- picture sleeve of February 1983 UK release

Single by Jennifer Warnes

from the album Jennifer Warnes
- B-side: "Daddy Don't Go"
- Released: January 1, 1977
- Recorded: July 1976
- Studio: Davlen Sound Studios
- Genre: Soft rock; adult contemporary; pop;
- Length: 2:53
- Label: Arista
- Songwriter(s): Peter McCann
- Producer(s): Jim Ed Norman

Jennifer Warnes singles chronology
| "These Days" (1972) | "Right Time of the Night" (1977) | "I'm Dreaming" (1977) |

= Right Time of the Night =

"Right Time of the Night" is the title of a composition by Peter McCann, which became a top-ten hit single in 1977 via a recording by Jennifer Warnes.

==Composition==
Peter McCann would recall his inspiration for writing "Right Time of the Night": "I was out at the beach at Malibu, and it was one of those perfect sunsets. I was there for the entire evening, and the sun went down and the stars came out. But...and it was totally accidental - I didn't mention the beach [or] anything like that [in the lyrics] because that would have regionalized [the song]." McCann had been working as a staff writer for American Broadcasting Music for roughly a year without composing a high-profile song: (Peter McCann quote:) - "I played ['Right Time...'] for [boss] Gerry Teifer...For the first time...he let me play [a] whole song through, and then he did something he'd never done before. He said: 'Play that again.' I played it again, and he goes: 'Wait here.' He brought in everybody in the building who was working there and said 'Play it.' I played it, and they all cheered and went nuts. I thought it was just another song I had written, but apparently not."
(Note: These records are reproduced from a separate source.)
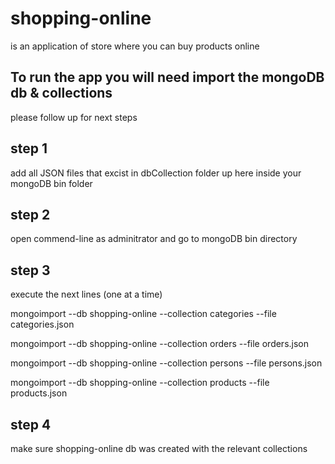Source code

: # shopping-online  

is an application of store where you can buy products online 

## To run the app you will need import the mongoDB db & collections

please follow up for next steps

## step 1

add all JSON files that excist in dbCollection folder up here inside
your mongoDB bin folder

## step 2

open commend-line as adminitrator and go to mongoDB bin directory

## step 3

execute the next lines (one at a time) 

mongoimport --db shopping-online --collection categories --file categories.json

mongoimport --db shopping-online --collection orders --file orders.json

mongoimport --db shopping-online --collection persons --file persons.json

mongoimport --db shopping-online --collection products --file products.json

## step 4

make sure shopping-online db was created with the relevant collections
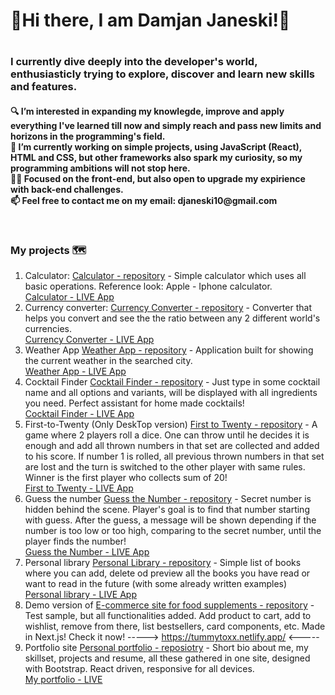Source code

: <h1>👋Hi there, I am Damjan Janeski!👋<h1>

<h3>
 I currently dive deeply into the developer's world, enthusiasticly trying to explore, discover and learn new skills and features. </br>
 </h3>
 <h4>
🔍 I’m interested in expanding my knowlegde, improve and apply everything I've learned till now and simply reach and pass new limits and horizons in the programming's field.</br>
‎‍💼 I’m currently working on simple projects, using JavaScript (React), HTML and CSS, but other frameworks also spark my curiosity, so my programming ambitions will not stop here.</br>
👨‍💻 Focused on the front-end, but also open to upgrade my expirience with back-end challenges. </br>
📫 Feel free to contact me on my email: djaneski10@gmail.com</p></br></h4>

### My projects 🗺️
1. Calculator: <a href='https://github.com/damjanjaneski/calculator'>Calculator - repository</a> - Simple calculator which uses all basic operations. Reference look: Apple - Iphone calculator. <br> 
<a href='https://my-apple-calc.netlify.app'>Calculator - LIVE App</a>
2. Currency converter: <a href='https://github.com/damjanjaneski/currency-converter'>Currency Converter - repository</a> - Converter that helps you convert and see the the ratio between any 2 different world's currencies. <br>
<a href='https://my-currency.netlify.app'>Currency Converter - LIVE App</a>
3. Weather App <a href='https://github.com/damjanjaneski/weather-app'>Weather App - repository</a> - Application built for showing the current weather in the searched city. <br> 
<a href='https://weather-info-check.netlify.app'>Weather App - LIVE App</a>
4. Cocktail Finder <a href='https://github.com/damjanjaneski/cocktail-finder'> Cocktail Finder - repository</a> - Just type in some cocktail name and all options and variants, will be displayed with all ingredients you need. Perfect assistant for home made cocktails! <br>
<a href='https://all-cocktails.netlify.app'>Cocktail Finder - LIVE App</a>
5. First-to-Twenty (Only DeskTop version) <a href='https://github.com/damjanjaneski/first-to-twenty'>First to Twenty - repository</a> - A game where 2 players roll a dice. One can throw until he decides it is enough and add all thrown numbers in that set are collected and added to his score. If number 1 is rolled, all previous thrown numbers in that set are lost and the turn is switched to the other player with same rules. Winner is the first player who collects sum of 20! <br>
<a href='https://first-to-twenty.netlify.app'>First to Twenty - LIVE App</a>
6. Guess the number <a href='https://github.com/damjanjaneski/guess-the-number'>Guess the Number - repository</a> - Secret number is hidden behind the scene. Player's goal is to find that number starting with guess. After the guess, a message will be shown depending if the number is too low or too high, comparing to the secret number, until the player finds the number! <br>
<a href='https://my-hidden-number.netlify.app'>Guess the Number - LIVE App</a>
7. Personal library <a href='https://github.com/damjanjaneski/personal-library'>Personal Library - repository</a> - Simple list of books where you can add, delete od preview all the books you have read or want to read in the future (with some already written examples) <br> 
<a href='https://own-library.netlify.app'>Personal library - LIVE App</a>
8. Demo version of <a href="https://github.com/damjanjaneski/own-project"> E-commerce site for food supplements - repository</a> - Test sample, but all functionalities added. Add product to cart, add to wishlist, remove from there, list bestsellers, card components, etc. Made in Next.js! Check it now! -----> https://tummytoxx.netlify.app/ <-----
9. Portfolio site <a href='https://github.com/damjanjaneski/portfolio'> Personal portfolio - reposiotry</a> - Short bio about me, my skillset, projects and resume, all these gathered in one site, designed with Bootstrap. React driven, responsive for all devices. <br />
<a href='https://my-portfolio-dj.netlify.app/'> My portfolio - LIVE</a>


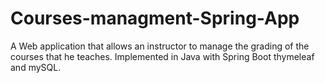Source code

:# Courses-managment-Spring-App
A Web application that allows an instructor to manage the grading of the courses that he teaches. Implemented in Java with Spring Boot thymeleaf and mySQL.

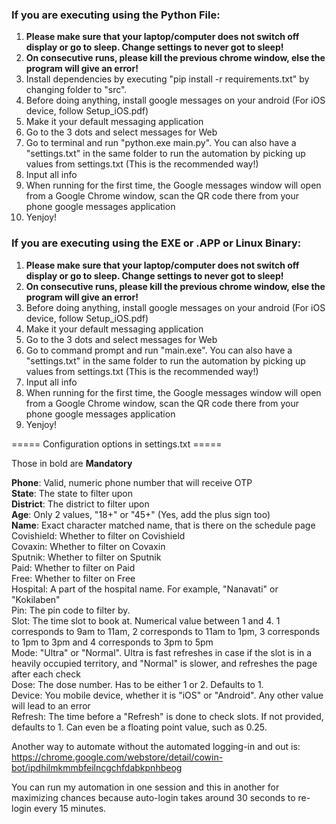 ### If you are executing using the Python File:
1. **Please make sure that your laptop/computer does not switch off display or go to sleep. Change settings to never
   got to sleep!**
1. **On consecutive runs, please kill the previous chrome window, else the program will give an error!**
1. Install dependencies by executing "pip install -r requirements.txt" by changing folder to "src".
1. Before doing anything, install google messages on your android (For iOS device, follow Setup_iOS.pdf)
1. Make it your default messaging application
1. Go to the 3 dots and select messages for Web
1. Go to terminal and run "python.exe main.py". You can also have a "settings.txt" in the same folder to run the
   automation by picking up values from settings.txt (This is the recommended way!)
1. Input all info
1. When running for the first time, the Google messages window will open from a Google Chrome window, scan the QR code there from your phone google messages application
1. Yenjoy!

### If you are executing using the EXE or .APP or Linux Binary:

1. **Please make sure that your laptop/computer does not switch off display or go to sleep. Change settings to never
   got to sleep!**
1. **On consecutive runs, please kill the previous chrome window, else the program will give an error!**
1. Before doing anything, install google messages on your android (For iOS device, follow Setup_iOS.pdf)
1. Make it your default messaging application
1. Go to the 3 dots and select messages for Web
1. Go to command prompt and run "main.exe". You can also have a "settings.txt" in the same folder to run the
   automation by picking up values from settings.txt (This is the recommended way!)
1. Input all info
1. When running for the first time, the Google messages window will open from a Google Chrome window, scan the QR code there from your phone google messages application
1. Yenjoy!


===== Configuration options in settings.txt =====

Those in bold are **Mandatory**

**Phone**: Valid, numeric phone number that will receive OTP <br>
**State**: The state to filter upon <br>
**District**: The district to filter upon <br>
**Age**:  Only 2 values, "18+" or "45+" (Yes, add the plus sign too) <br>
**Name**:  Exact character matched name, that is there on the schedule page <br>
Covishield: Whether to filter on Covishield <br>
Covaxin: Whether to filter on Covaxin <br>
Sputnik: Whether to filter on Sputnik <br>
Paid: Whether to filter on Paid <br>
Free: Whether to filter on Free <br>
Hospital: A part of the hospital name. For example, "Nanavati" or "Kokilaben" <br>
Pin: The pin code to filter by. <br>
Slot: The time slot to book at. Numerical value between 1 and 4. 1 corresponds to 9am to 11am, 2 corresponds to 11am to 1pm,
3 corresponds to 1pm to 3pm and 4 corresponds to 3pm to 5pm <br>
Mode: "Ultra" or "Normal". Ultra is fast refreshes in case if the slot is in a
heavily occupied territory, and "Normal" is slower, and refreshes the page after
each check <br>
Dose: The dose number. Has to be either 1 or 2. Defaults to 1. <br>
Device: You mobile device, whether it is "iOS" or "Android". Any other value will lead to an error <br>
Refresh: The time before a "Refresh" is done to check slots. If not provided, defaults to 1. Can even be a 
floating point value, such as 0.25. <br>

Another way to automate without the automated logging-in and out is:
https://chrome.google.com/webstore/detail/cowin-bot/ipdhilmkmmbfeilncgchfdabkpnhbeog

You can run my automation in one session and this in another for maximizing chances
because auto-login takes around 30 seconds to re-login every 15 minutes.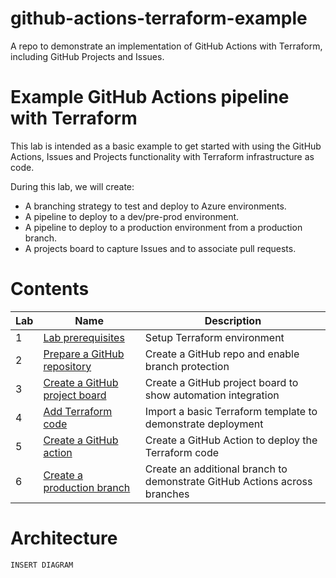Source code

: # github-actions-terraform-example

A repo to demonstrate an implementation of GitHub Actions with Terraform, including GitHub Projects and Issues.

# Example GitHub Actions pipeline with Terraform

This lab is intended as a basic example to get started with using the GitHub Actions, Issues and Projects functionality with Terraform infrastructure as code.

During this lab, we will create:
- A branching strategy to test and deploy to Azure environments.
- A pipeline to deploy to a dev/pre-prod environment.
- A pipeline to deploy to a production environment from a production branch.
- A projects board to capture Issues and to associate pull requests.

# Contents

Lab | Name                                                            | Description
--- | --------------------------------------------------------------- | ----------- 
1   | [Lab prerequisites](./1-prerequisites/)                         | Setup Terraform environment
2   | [Prepare a GitHub repository](./2-prepare-a-github-repository/) | Create a GitHub repo and enable branch protection
3   | [Create a GitHub project board](./3-create-a-github-project-board/)         | Create a GitHub project board to show automation integration
4   | [Add Terraform code](./4-add-terraform-code/)                   | Import a basic Terraform template to demonstrate deployment
5   | [Create a GitHub action](./5-create-github-action/)             | Create a GitHub Action to deploy the Terraform code
6   | [Create a production branch](./6-create-a-production-branch/)   | Create an additional branch to demonstrate GitHub Actions across branches


# Architecture

`INSERT DIAGRAM`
| Writer Peter McCann on "Right Time of the Night" |
|---|
| "Right Time of the Night" is intended to make people sigh and hold hands. "Do You Wanna Make Love" is intended to make them think. If I can keep writing songs that have that kind of an identification, that kind of a purpose, then I'll have a career....I don't think there are too many people who couldn't sing "Right Time of the Night". You want a lot of people to record a lot of your songs...You aim for...that kind of a reputation. A lot of people think I should be upset because Jennifer [Warnes] had a hit with "Right Time of the Night" but...it did as much for me as it did for her in terms of reputation and everything like that." |

Originally written and recorded by Peter McCann for his 1977 self-titled album, "Right Time of the Night", which would serve as the B-side for McCann's own 1977 top ten hit "Do You Wanna Make Love", featured a distinct second verse that was eventually reworked by Jennifer Warnes; she herself wrote lyrics for a less overtly masculine second verse which McCann rejected, eventually himself writing new second verse lyrics deemed female-friendly. Prior to the release of Warnes's version of "Right Time", Bette Midler expressed an interest in recording the song but asked that the bridge be reworked, a stipulation McCann was still working on when Warnes's version reached the charts, at which point work on a Midler version was dropped.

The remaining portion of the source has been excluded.